Simulation of a circulating fluidized bed power plant integrated with a thermal energy storage system during transient operation

Abstract

In the current work, a transient/dynamic 1-dimensional model has been developed in the commercial software APROS for the 300 MWth circulating fluidized bed power plant of Sumitomo SHI FW. The operation of the plant is simulated under steady-state at two boiler loads: 100% and 60%, and the results for the distribution of temperature, pressure, mass and heat flow of the water/steam as well as for the flue gas composition and its thermodynamic properties are compared against performance data provided by the company, showing good agreement.

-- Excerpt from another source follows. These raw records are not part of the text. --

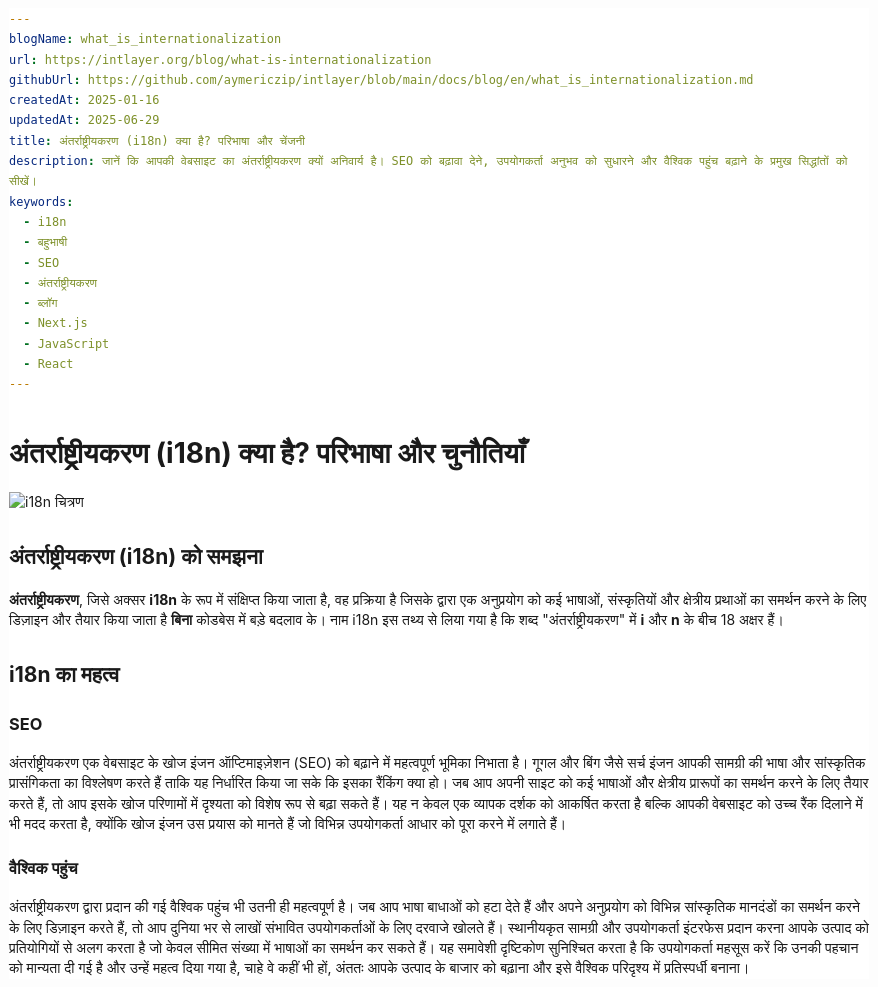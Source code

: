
 ```yaml
---
blogName: what_is_internationalization
url: https://intlayer.org/blog/what-is-internationalization
githubUrl: https://github.com/aymericzip/intlayer/blob/main/docs/blog/en/what_is_internationalization.md
createdAt: 2025-01-16
updatedAt: 2025-06-29
title: अंतर्राष्ट्रीयकरण (i18n) क्या है? परिभाषा और चेंजनी
description: जानें कि आपकी वेबसाइट का अंतर्राष्ट्रीयकरण क्यों अनिवार्य है। SEO को बढ़ावा देने, उपयोगकर्ता अनुभव को सुधारने और वैश्विक पहुंच बढ़ाने के प्रमुख सिद्धांतों को सीखें।
keywords:
  - i18n
  - बहुभाषी
  - SEO
  - अंतर्राष्ट्रीयकरण
  - ब्लॉग
  - Next.js
  - JavaScript
  - React
---
```


# अंतर्राष्ट्रीयकरण (i18n) क्या है? परिभाषा और चुनौतियाँ

![i18n चित्रण](https://github.com/aymericzip/intlayer/blob/main/docs/blog/assets/i18n.webp)

## अंतर्राष्ट्रीयकरण (i18n) को समझना

**अंतर्राष्ट्रीयकरण**, जिसे अक्सर **i18n** के रूप में संक्षिप्त किया जाता है, वह प्रक्रिया है जिसके द्वारा एक अनुप्रयोग को कई भाषाओं, संस्कृतियों और क्षेत्रीय प्रथाओं का समर्थन करने के लिए डिज़ाइन और तैयार किया जाता है **बिना** कोडबेस में बड़े बदलाव के। नाम i18n इस तथ्य से लिया गया है कि शब्द "अंतर्राष्ट्रीयकरण" में **i** और **n** के बीच 18 अक्षर हैं।

## i18n का महत्व

### SEO

अंतर्राष्ट्रीयकरण एक वेबसाइट के खोज इंजन ऑप्टिमाइज़ेशन (SEO) को बढ़ाने में महत्वपूर्ण भूमिका निभाता है। गूगल और बिंग जैसे सर्च इंजन आपकी सामग्री की भाषा और सांस्कृतिक प्रासंगिकता का विश्लेषण करते हैं ताकि यह निर्धारित किया जा सके कि इसका रैंकिंग क्या हो। जब आप अपनी साइट को कई भाषाओं और क्षेत्रीय प्रारूपों का समर्थन करने के लिए तैयार करते हैं, तो आप इसके खोज परिणामों में दृश्यता को विशेष रूप से बढ़ा सकते हैं। यह न केवल एक व्यापक दर्शक को आकर्षित करता है बल्कि आपकी वेबसाइट को उच्च रैंक दिलाने में भी मदद करता है, क्योंकि खोज इंजन उस प्रयास को मानते हैं जो विभिन्न उपयोगकर्ता आधार को पूरा करने में लगाते हैं।

### वैश्विक पहुंच

अंतर्राष्ट्रीयकरण द्वारा प्रदान की गई वैश्विक पहुंच भी उतनी ही महत्वपूर्ण है। जब आप भाषा बाधाओं को हटा देते हैं और अपने अनुप्रयोग को विभिन्न सांस्कृतिक मानदंडों का समर्थन करने के लिए डिज़ाइन करते हैं, तो आप दुनिया भर से लाखों संभावित उपयोगकर्ताओं के लिए दरवाजे खोलते हैं। स्थानीयकृत सामग्री और उपयोगकर्ता इंटरफेस प्रदान करना आपके उत्पाद को प्रतियोगियों से अलग करता है जो केवल सीमित संख्या में भाषाओं का समर्थन कर सकते हैं। यह समावेशी दृष्टिकोण सुनिश्चित करता है कि उपयोगकर्ता महसूस करें कि उनकी पहचान को मान्यता दी गई है और उन्हें महत्व दिया गया है, चाहे वे कहीं भी हों, अंततः आपके उत्पाद के बाजार को बढ़ाना और इसे वैश्विक परिदृश्य में प्रतिस्पर्धी बनाना।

Following this, the validated model is utilized to investigate the effectiveness of a thermal energy storage concept, which utilizes a bubbling fluidized bed to store particles during ramp down operation and return them to the fluidized bed during ramp up. Three dynamic scenarios are simulated for the load transition 100%-60%-100%: (a) a case without the use of thermal energy storage, (b) a case with thermal energy storage removing 20% of the solid inventory of the fluidized bed, and (c) a case with thermal energy storage removing 40% of the solid mass of the bed. The results of the three simulations are compared between them and the achieved ramp down/up rates (calculated based on the 90% method) are equal to: (a) 5.09/5.06%/min, (b) 5.64/5.73%/min and (c) 6.19/6.12%/min, respectively. These rates are higher than the current state-of-the-art rates of circulating fluidized bed power plants. The highest rates were achieved with the 3rd simulation scenario, in which, however, the live steam pressure fluctuations exceeded the technical limits of ±10 bar.